The Bible: Studying the Bottomless Well
Let’s discuss what the young Christians of today, who are the future leaders of tomorrow, should know about the Bible.
Let’s begin with the Old Testament before we come to the New Testament.
You may ask: The Bible is such a big book, what is it that this column on Christian Leadership seeks to inform young Christian leaders about, and what books of the Bible will the discussions focus on?
This is a fair question because, indeed, the Bible is such a vast book and such a bottomless well as a source of knowledge, that to try and look at every part of it can become an endless and pointless exercise that has no real value. It will therefore be necessary to select some key themes and identify those parts of the Bible that exemplify those themes.

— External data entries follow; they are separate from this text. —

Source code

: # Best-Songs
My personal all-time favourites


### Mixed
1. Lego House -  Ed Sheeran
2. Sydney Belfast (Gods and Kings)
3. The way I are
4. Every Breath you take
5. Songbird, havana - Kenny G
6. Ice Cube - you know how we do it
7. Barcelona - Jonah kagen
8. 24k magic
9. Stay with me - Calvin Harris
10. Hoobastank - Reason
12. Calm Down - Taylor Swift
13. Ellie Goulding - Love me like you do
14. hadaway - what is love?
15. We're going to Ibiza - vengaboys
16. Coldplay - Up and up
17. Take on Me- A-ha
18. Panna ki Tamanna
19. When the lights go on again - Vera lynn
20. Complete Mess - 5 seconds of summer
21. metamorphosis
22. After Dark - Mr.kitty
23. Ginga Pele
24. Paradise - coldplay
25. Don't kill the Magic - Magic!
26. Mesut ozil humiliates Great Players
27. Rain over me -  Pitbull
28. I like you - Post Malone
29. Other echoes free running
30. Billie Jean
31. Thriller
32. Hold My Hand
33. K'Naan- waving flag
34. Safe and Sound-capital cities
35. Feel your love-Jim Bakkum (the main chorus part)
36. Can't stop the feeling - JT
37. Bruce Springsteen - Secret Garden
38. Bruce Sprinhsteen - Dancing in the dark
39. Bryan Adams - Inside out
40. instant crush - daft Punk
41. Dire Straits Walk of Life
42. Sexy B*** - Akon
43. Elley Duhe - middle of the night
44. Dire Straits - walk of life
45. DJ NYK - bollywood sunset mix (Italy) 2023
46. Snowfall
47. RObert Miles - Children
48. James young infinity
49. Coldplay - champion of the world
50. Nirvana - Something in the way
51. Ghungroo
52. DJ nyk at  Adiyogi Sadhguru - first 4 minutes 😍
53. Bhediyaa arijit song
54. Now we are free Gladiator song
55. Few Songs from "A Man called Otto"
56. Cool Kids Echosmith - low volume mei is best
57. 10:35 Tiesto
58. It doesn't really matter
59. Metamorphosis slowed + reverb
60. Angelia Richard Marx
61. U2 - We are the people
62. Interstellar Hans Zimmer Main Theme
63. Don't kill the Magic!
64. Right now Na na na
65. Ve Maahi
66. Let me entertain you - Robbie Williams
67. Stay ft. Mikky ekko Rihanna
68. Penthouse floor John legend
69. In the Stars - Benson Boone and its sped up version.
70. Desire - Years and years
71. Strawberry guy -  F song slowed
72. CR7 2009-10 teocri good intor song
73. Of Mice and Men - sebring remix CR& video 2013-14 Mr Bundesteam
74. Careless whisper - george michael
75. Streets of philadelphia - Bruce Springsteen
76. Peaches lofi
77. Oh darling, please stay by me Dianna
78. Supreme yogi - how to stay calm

Among the themes we shall explore in the Old Testament are the following:
– How God called leaders in the days of old and how they responded to God’s call.
– What we, the Christian leaders of today and tomorrow, can learn from God’s servants of the Old Testament.
– What we learn about the people whom Old Testament leaders led—were they any different from the people we are called upon to lead today and tomorrow?
– What was the role of the prophet in society—are any of the leaders in our time called upon to do the work of the prophets of old? Are we as individuals called upon to act as prophets in our society?
– What does the Old Testament teach us about faith, prayer and spirituality?
With these and similar themes in mind, we shall take examples from the Pentateuch, the first five books of the Bible, namely, Genesis, Exodus, Leviticus, Numbers and Deuteronomy. From that part of the Bible we will examine the call and leadership qualities of such figures as Abraham, Jacob, Joseph and Moses.
We shall also draw lessons from the Books of Samuel, Kings and Nehemiah, learning from the examples of Samuel, David, Solomon and Nehemiah. For the prophets the focus will be on Isaiah, Jeremiah and Ezekiel.
For our lessons on faith, prayer and spirituality we will depend mainly on the Book of Psalms, the book for all seasons that teaches us about our relationship with God — how to praise him for his wonderful creation and mighty deeds; how to express our gratitude to him for all his gifts and benefits to us; how to call on him in times of sorrow and trouble; and how to humble ourselves and atone for our guilt when we have sinned against him.
Indeed, one of the greatest desires of the Christian leader should be to get closer and closer to God and do his will as Jesus did.
I look forward to making this journey through the Old Testament with you over the next few months.